• Problem to solve:
Beginning at the line containing "### Withdrawal Processes", print every line until the records end, keeping each exactly as it is.
• • • •
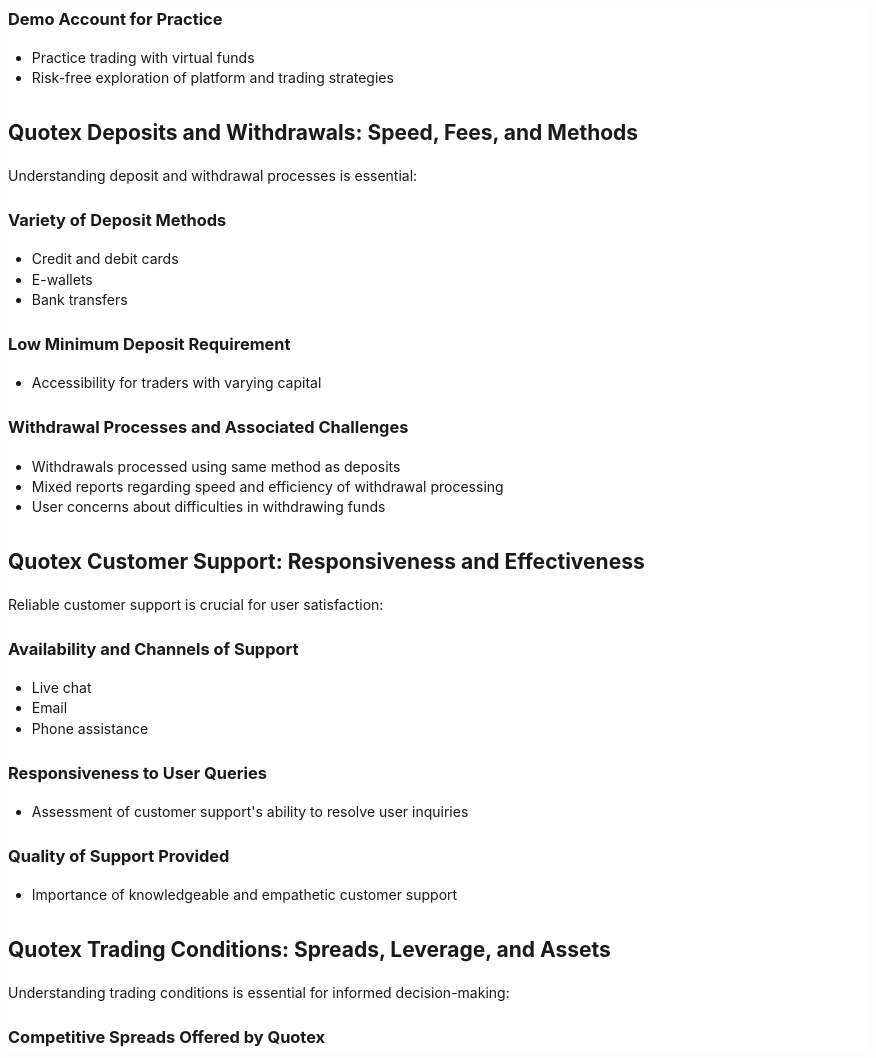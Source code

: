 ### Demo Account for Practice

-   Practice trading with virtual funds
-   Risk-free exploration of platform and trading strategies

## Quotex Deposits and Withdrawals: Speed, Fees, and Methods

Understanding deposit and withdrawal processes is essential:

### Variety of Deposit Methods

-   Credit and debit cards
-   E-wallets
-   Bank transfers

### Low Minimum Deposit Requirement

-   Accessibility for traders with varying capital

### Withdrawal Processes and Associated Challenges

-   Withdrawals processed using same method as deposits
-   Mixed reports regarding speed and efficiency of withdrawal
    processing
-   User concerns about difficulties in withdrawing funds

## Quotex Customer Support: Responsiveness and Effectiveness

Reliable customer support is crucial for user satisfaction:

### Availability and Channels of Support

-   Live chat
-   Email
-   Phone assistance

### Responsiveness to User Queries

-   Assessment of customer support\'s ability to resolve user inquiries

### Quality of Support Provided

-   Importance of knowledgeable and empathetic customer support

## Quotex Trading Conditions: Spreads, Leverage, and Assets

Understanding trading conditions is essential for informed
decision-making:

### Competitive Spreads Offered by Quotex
• • • •
• Response for this exercise:
### Withdrawal Processes and Associated Challenges

-   Withdrawals processed using same method as deposits
-   Mixed reports regarding speed and efficiency of withdrawal
    processing
-   User concerns about difficulties in withdrawing funds

## Quotex Customer Support: Responsiveness and Effectiveness

Reliable customer support is crucial for user satisfaction:

### Availability and Channels of Support

-   Live chat
-   Email
-   Phone assistance

### Responsiveness to User Queries

-   Assessment of customer support\'s ability to resolve user inquiries

### Quality of Support Provided

-   Importance of knowledgeable and empathetic customer support

## Quotex Trading Conditions: Spreads, Leverage, and Assets

Understanding trading conditions is essential for informed
decision-making:

### Competitive Spreads Offered by Quotex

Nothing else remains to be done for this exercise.